Birds and power lines

Electric power lines are now recognised as one of the most important causes of bird mortality internationally.  Power lines have the potential to cause fatal injuries to birds; as a result of both collision and electrocution. They can also result in habitat loss, with certain bird species avoiding areas where power lines occur.

Many power lines in Ireland were installed prior to the Birds and Habitats Directives and some cross though important avian habitats and migration pathways.  The recent increase in wind farm construction has resulted in the requirement for the construction of a new network of transmission lines. However, the issues in relation to birds and power lines are now understood better and new developments like these are subjected to detailed assessments and a stringent planning process.

Whooper Swans are particularly vulnerable to power line collisons

A significant issue in Ireland is the ongoing proliferation of one-off houses across our countryside, and the requirement to provide electricity (and communication) connections to these houses.  Unlike wind farm grid connections and national electricity transmission lines, the indirect and cumulative environmental impact of these one-off housing developments is rarely considered. Power connections to “one-off” housing development can pose a significant collision risk to birds. Indeed, one-off houses have a number of direct, indirect and cumulative environmental impacts which are rarely considered fully prior to these dwellings being constructed.

How power lines can impact on birds

Birds can find it difficult to see power lines, particularly in poor weather, while the large wingspan of other birds can bridge the gap between two lines, or a line and a pole, resulting in electrocutions. The collision risk depends on a number of factors; the species and their behaviour, the environmental factors and type and design of the power lines themselves. In most cases the physical impact of collision leads to death or to fatal injuries, although some birds may recover. Species that are particularly at risk of collision with power lines are birds flying at night, birds flying in flocks, large and heavy birds with high wing loading and of low manoeuvrability, and birds that fly low and fast. Migrating birds flying at heights below 50m have a significant collision risk. Moreover, species that congregate in large flocks are more vulnerable to collisions than solitary species.

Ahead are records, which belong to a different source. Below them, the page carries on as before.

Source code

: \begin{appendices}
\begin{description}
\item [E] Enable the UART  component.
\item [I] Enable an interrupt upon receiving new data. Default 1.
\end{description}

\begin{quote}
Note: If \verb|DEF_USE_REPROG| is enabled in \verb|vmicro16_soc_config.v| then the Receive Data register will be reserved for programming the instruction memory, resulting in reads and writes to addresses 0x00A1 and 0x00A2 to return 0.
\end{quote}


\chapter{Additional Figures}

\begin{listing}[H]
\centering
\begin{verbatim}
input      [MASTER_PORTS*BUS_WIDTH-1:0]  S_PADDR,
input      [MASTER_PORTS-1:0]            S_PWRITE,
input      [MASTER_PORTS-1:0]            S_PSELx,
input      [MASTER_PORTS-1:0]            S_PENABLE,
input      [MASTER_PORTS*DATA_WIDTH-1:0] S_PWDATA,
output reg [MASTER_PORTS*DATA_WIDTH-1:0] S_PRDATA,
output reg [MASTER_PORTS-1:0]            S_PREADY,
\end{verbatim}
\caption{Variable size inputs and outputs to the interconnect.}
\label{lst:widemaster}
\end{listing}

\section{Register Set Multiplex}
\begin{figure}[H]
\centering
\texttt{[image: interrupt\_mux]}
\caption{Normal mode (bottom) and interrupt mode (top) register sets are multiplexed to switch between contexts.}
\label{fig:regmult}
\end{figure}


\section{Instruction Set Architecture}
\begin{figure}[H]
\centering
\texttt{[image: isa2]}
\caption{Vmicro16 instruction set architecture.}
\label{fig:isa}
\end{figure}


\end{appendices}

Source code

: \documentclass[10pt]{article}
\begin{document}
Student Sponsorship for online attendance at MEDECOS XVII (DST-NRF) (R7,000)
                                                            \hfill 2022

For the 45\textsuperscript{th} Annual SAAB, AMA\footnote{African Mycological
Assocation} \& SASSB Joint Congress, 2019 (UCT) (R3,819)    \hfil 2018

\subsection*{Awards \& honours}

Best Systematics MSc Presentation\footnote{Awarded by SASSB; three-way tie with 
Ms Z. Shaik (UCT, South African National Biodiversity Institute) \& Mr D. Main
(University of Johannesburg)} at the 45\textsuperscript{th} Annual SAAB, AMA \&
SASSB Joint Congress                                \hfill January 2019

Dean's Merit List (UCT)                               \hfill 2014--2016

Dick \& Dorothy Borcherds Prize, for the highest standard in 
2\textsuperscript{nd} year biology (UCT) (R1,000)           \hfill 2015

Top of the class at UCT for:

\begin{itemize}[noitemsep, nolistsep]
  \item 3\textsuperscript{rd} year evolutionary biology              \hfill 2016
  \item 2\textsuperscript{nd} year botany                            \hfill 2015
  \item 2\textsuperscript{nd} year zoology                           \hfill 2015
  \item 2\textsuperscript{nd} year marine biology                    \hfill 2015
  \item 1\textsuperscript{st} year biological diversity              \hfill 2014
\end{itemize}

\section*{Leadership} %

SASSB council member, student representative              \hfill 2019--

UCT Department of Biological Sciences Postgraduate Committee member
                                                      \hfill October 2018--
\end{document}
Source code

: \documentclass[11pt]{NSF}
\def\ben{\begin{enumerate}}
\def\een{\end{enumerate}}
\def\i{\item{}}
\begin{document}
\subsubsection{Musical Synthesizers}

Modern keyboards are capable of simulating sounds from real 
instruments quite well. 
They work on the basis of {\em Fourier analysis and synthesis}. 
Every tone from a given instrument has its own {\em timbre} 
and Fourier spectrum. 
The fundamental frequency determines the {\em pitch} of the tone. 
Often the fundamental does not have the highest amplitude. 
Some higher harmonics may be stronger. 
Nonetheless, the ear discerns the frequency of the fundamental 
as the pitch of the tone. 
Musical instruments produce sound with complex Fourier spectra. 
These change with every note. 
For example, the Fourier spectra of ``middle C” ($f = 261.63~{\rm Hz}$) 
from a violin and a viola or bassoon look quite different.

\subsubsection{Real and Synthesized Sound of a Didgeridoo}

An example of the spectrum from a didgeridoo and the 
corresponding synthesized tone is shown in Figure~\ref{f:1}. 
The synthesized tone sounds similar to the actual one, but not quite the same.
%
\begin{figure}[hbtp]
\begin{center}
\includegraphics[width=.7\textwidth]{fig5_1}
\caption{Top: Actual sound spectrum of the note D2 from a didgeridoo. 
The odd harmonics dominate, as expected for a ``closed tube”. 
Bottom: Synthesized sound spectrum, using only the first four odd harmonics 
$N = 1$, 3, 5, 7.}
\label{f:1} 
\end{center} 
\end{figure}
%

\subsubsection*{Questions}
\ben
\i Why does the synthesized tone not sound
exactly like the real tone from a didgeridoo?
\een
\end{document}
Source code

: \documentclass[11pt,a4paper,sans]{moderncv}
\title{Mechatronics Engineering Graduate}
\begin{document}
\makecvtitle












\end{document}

Birds flying regularly between feeding, roosting and nesting areas are particularly at risk

Flocking behaviour means that individual birds in dense flocks have reduced visibility and therefore less time and space to undertake avoidance manoeuvres. Risk may also be increased during certain scenarios, for example disturbance during weather events or, for example, agricultural activities. Birds flying regularly between feeding, roosting and nesting areas are particularly at riskOverhead power lines can lead to displacement and the loss of feeding areas, and there is a possibility of a loss of breeding and roosting sites.

 Whooper swans and power lines

Whooper Swans are particular vulnerable to power line collisions. They are winter visitors in Ireland from Iceland, are listed under Annex I of the EU Birds Directive. Whooper swans are not particularly manoeuvrable in flight, turning in wide arcs, due to their high wing loading. They also only have a narrow zone of vision, reducing their ability to detect thin horizontal objects ahead of them. Whooper Swans are prone to collisions with telephone and power lines, trees and wind turbines during their typical low-altitude flights between roosting and foraging sites. Flights between foraging and roosting grounds are often at low-altitude in low light levels (e.g. dawn and dusk periods) and therefore in poor visibility. Monitoring of Whooper Swan daily movement patterns has shown that flocks typically fly at 5-30m above the ground. Poor flying conditions, including strong winds and poor light conditions that could affect a birds manoeuvrability during flight can be expected to greatly increase the collision risk.


The use of underground power lines instead of overhead power lines would in many cases be the optimum solution. If overhead power lines have to be used, then it is important that line placement and orientation are considered. It is clear that power lines should not be located in areas where large numbers of birds fly through regularly. They should also not be located in protected areas (e.g. IBA’S/SPA’s) that contain susceptible species. The placement should also avoid and limit fragmentation of habitat.

The orientation of the line should consider factors such as bird flight paths, prevailing winds and topographical features. The majority of bird collisions with transmission lines appear to be associated with earth wires, which are normally installed above the conductors and are less visible to birds than the conductors. Birds may attempt to avoid the towers and conductors by increasing flight height, resulting in collision with the earth wire. Therefore with this in mind the lines can be designed to be more visible to birds.  On existing lines in sensitive areas, marking devices can also help birds see power lines better and therefore avoid collisions. However, although these do result in significantly reduced mortality, this reduction has been shown to be only around 10% (although it is higher for dynamic devices). Although any mortality reduction may be very biologically relevant for populations of high conservation concern, it is clear that line markers are not an ideal solution.

A single avian collision incident with a power line can disrupt electricity service for large numbers of customers at a time, so power companies want to avoid these impacts if possible.  Evidence of bird mortalities at power lines is under-recorded due to general absence of monitoring, and scavenging. It is often only when power lines actually come down that the problem is addressed. However, it is clear that many birds can be killed without actually bringing down power lines.